As always, there are old standards, recent favorites (Hero McHeroface!), and new characters with interesting and cleverly thought out powers. Some of the stories are better-written than others, but overall the writing itself is fine.
I just don't think the parallel dimensions add anything to the story or the world, and the book as a whole doesn't actually go anywhere. There's no core plot tying it together, which is a lot of what I come to Wild Cards for.
Hey, they finally got the mix right after a few snoozy books.
Welcome multiverse to Wild Cards. With a few minor forays into this well-worn trope (looking at you Highwayman), they've created a gateway to use/re-use other worlds. And a friendly / feckless gateway character introduced to blithely walk into these universes in future.
But for this mosaic novel alone, it was a nice mix of characters old and new. I always come back for the oddball powers and how they interact cleverly in this universe. Not too much of that - more straightforward use of powers to let the multiverse angles shine.
For the first time in like 10 years I'm looking forward to the next books, taking advantage of this new expansion to the universe. (and potentially a decent big bad)
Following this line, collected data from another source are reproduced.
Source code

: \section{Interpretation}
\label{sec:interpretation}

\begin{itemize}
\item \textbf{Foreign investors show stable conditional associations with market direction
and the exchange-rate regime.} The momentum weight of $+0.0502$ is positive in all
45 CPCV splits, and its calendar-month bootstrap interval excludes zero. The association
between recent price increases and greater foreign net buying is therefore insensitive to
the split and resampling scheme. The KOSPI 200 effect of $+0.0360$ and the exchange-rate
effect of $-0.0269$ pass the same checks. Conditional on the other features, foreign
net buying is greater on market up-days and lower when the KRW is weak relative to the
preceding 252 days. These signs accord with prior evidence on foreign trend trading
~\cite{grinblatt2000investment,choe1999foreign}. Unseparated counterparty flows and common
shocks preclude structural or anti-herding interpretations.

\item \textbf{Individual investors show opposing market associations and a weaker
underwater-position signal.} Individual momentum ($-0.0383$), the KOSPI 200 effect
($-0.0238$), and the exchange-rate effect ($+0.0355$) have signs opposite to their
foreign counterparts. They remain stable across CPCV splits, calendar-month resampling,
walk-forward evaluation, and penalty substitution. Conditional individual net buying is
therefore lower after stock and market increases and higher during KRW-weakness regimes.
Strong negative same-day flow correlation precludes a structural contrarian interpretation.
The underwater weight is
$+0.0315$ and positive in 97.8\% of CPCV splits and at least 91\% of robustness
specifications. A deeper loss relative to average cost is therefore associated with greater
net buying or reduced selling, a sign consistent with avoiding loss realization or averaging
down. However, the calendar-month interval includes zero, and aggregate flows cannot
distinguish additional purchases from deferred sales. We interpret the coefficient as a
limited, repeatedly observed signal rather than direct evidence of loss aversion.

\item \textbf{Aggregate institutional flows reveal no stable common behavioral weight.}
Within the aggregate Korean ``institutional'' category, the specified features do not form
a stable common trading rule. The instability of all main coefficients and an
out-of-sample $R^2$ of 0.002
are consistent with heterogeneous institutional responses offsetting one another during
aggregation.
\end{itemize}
The only reason this book was picked up was because it has George R.R Martin on the cover, but I ended up liking it. It is a series of stories of different characters set in the same universe and around a special house. The first few stories were a little perplexing as I was not understanding the point of the anthologies. But once I had gotten through them, the world building was strong enough as I recognised characters and certain things about the world post the alien virus and enjoyed the rest of the stories thoroughly. It was quite thrilling and I had to even put the book down at some points.
eh. 40% of the stories were enjoyable but not necessarily good, enough to keep reading. *very* jarring to learn that this is the thirty-somethingth book in an anthology series halfway through, makes a lot more sense how they keep referring to other in universe things. the ending sucks, but I still had a fun time
Amazing anthology novel! This is my first time entering the world of Wild Cards, and it did not disappoint. It is a bit of a slow burn in the opening chapters, but once it hit its stride I could not put it down. It only gives you an extremely light prologue as explanation for the lore of this story's world, so be prepared to be a bit confused at first.
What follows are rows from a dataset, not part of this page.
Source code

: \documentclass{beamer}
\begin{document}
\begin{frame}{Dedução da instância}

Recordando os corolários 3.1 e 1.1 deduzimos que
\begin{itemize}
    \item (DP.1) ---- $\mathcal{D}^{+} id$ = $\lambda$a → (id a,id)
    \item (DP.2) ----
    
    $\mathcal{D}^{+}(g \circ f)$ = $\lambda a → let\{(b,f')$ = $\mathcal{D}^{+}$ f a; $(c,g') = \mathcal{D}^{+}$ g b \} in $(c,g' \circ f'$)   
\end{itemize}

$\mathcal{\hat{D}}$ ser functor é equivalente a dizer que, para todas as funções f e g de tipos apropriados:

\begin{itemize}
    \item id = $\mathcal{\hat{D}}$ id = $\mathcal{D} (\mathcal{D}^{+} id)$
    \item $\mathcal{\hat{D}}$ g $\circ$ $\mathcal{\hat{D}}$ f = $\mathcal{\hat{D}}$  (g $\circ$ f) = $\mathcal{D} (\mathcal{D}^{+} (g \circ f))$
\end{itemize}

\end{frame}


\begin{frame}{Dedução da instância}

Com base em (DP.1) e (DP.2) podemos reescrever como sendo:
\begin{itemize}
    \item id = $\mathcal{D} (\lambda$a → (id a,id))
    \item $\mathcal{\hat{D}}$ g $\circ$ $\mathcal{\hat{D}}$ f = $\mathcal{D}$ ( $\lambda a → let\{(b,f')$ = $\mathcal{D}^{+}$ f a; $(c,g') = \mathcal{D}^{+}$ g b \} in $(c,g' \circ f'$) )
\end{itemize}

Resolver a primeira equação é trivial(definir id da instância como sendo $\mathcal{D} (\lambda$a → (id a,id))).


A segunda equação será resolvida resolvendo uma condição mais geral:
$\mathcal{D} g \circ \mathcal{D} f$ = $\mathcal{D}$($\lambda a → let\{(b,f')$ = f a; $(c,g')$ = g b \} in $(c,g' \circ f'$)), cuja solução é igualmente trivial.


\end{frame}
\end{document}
While I always love getting new Wild Cards, the Lovecraftian vibe just isn't my thing. In addition, the returning characters were almost all fairly minor ones, so there weren't many I was particularly invested in.
Ah, well, hopefully the next one will be back to more usual stuff.
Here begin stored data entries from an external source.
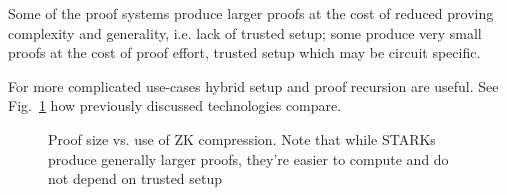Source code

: \documentclass{llncs}
\begin{document}
Some of the proof systems produce larger proofs at the cost of reduced proving complexity and generality, i.e. lack of trusted setup; some produce very small proofs at the cost of proof effort, trusted setup which may be circuit specific.

For more complicated use-cases hybrid setup and proof recursion are useful. See Fig.~\ref{fig:comp} how previously discussed technologies compare.

\begin{figure}[!htbp]
    \begin{center}


    \caption{Proof size vs. use of ZK compression. Note that while STARKs produce generally larger proofs, they're easier to compute and do not depend on trusted setup}\label{fig:comp}
    \end{center}
\end{figure}





\end{document}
The weakest of the wild card books to date. All focused on Loveday House. Some of the long short stories are better than others. Most feel like the same with not much variation. Interesting idea but not all that well done. Only recommend to the Wild Card readers that want to read them all.
I liked the Gothic mood here, but too much time travel and parallel worlds shenanigans is taking a lot of enjoyment out of the Wild Cards books for me.